■ Your task ■
Exact transcription begins at the first line of the material below and ends with the line holding "Membership in NP"; pictures are skipped.
:: Given records ::
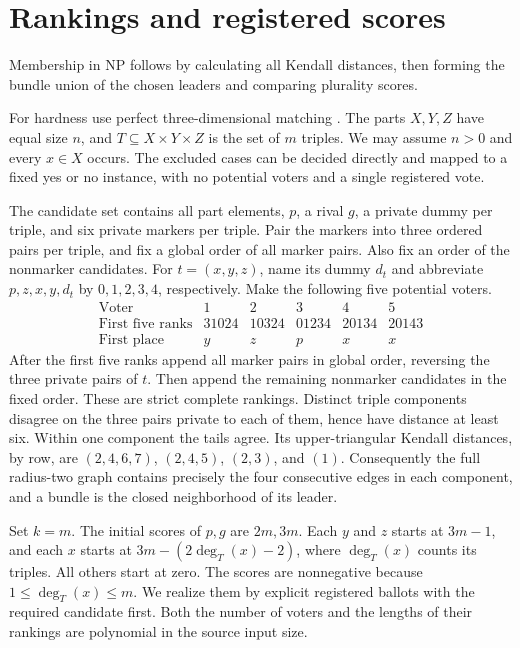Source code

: \documentclass[11pt,a4paper]{amsart}
\begin{document}
\section{Rankings and registered scores}

Membership in NP follows by calculating all Kendall distances, then forming the bundle union of the chosen leaders and comparing plurality scores.

For hardness use perfect three-dimensional matching \cite[problem~17]{karp}. The parts \(X,Y,Z\) have equal size \(n\), and \(T\subseteq X\times Y\times Z\) is the set of \(m\) triples. We may assume \(n>0\) and every \(x\in X\) occurs. The excluded cases can be decided directly and mapped to a fixed yes or no instance, with no potential voters and a single registered vote.

The candidate set contains all part elements, \(p\), a rival \(g\), a private dummy per triple, and six private markers per triple. Pair the markers into three ordered pairs per triple, and fix a global order of all marker pairs. Also fix an order of the nonmarker candidates. For \(t=(x,y,z)\), name its dummy \(d_t\) and abbreviate \(p,z,x,y,d_t\) by \(0,1,2,3,4\), respectively. Make the following five potential voters.
\[
\begin{array}{c|ccccc}
\text{Voter} & 1&2&3&4&5\\ \hline
\text{First five ranks}&31024&10324&01234&20134&20143\\
\text{First place}&y&z&p&x&x
\end{array}
\]
After the first five ranks append all marker pairs in global order, reversing the three private pairs of \(t\). Then append the remaining nonmarker candidates in the fixed order. These are strict complete rankings. Distinct triple components disagree on the three pairs private to each of them, hence have distance at least six. Within one component the tails agree. Its upper-triangular Kendall distances, by row, are \((2,4,6,7)\), \((2,4,5)\), \((2,3)\), and \((1)\). Consequently the full radius-two graph contains precisely the four consecutive edges in each component, and a bundle is the closed neighborhood of its leader.

Set \(k=m\). The initial scores of \(p,g\) are \(2m,3m\). Each \(y\) and \(z\) starts at \(3m-1\), and each \(x\) starts at \(3m-(2\deg_T(x)-2)\), where \(\deg_T(x)\) counts its triples. All others start at zero. The scores are nonnegative because \(1\le\deg_T(x)\le m\). We realize them by explicit registered ballots with the required candidate first. Both the number of voters and the lengths of their rankings are polynomial in the source input size.
\end{document}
:::
■ Answer to this task ■
Source code

: \documentclass[11pt,a4paper]{amsart}
\begin{document}
\section{Rankings and registered scores}

Membership in NP follows by calculating all Kendall distances, then forming the bundle union of the chosen leaders and comparing plurality scores.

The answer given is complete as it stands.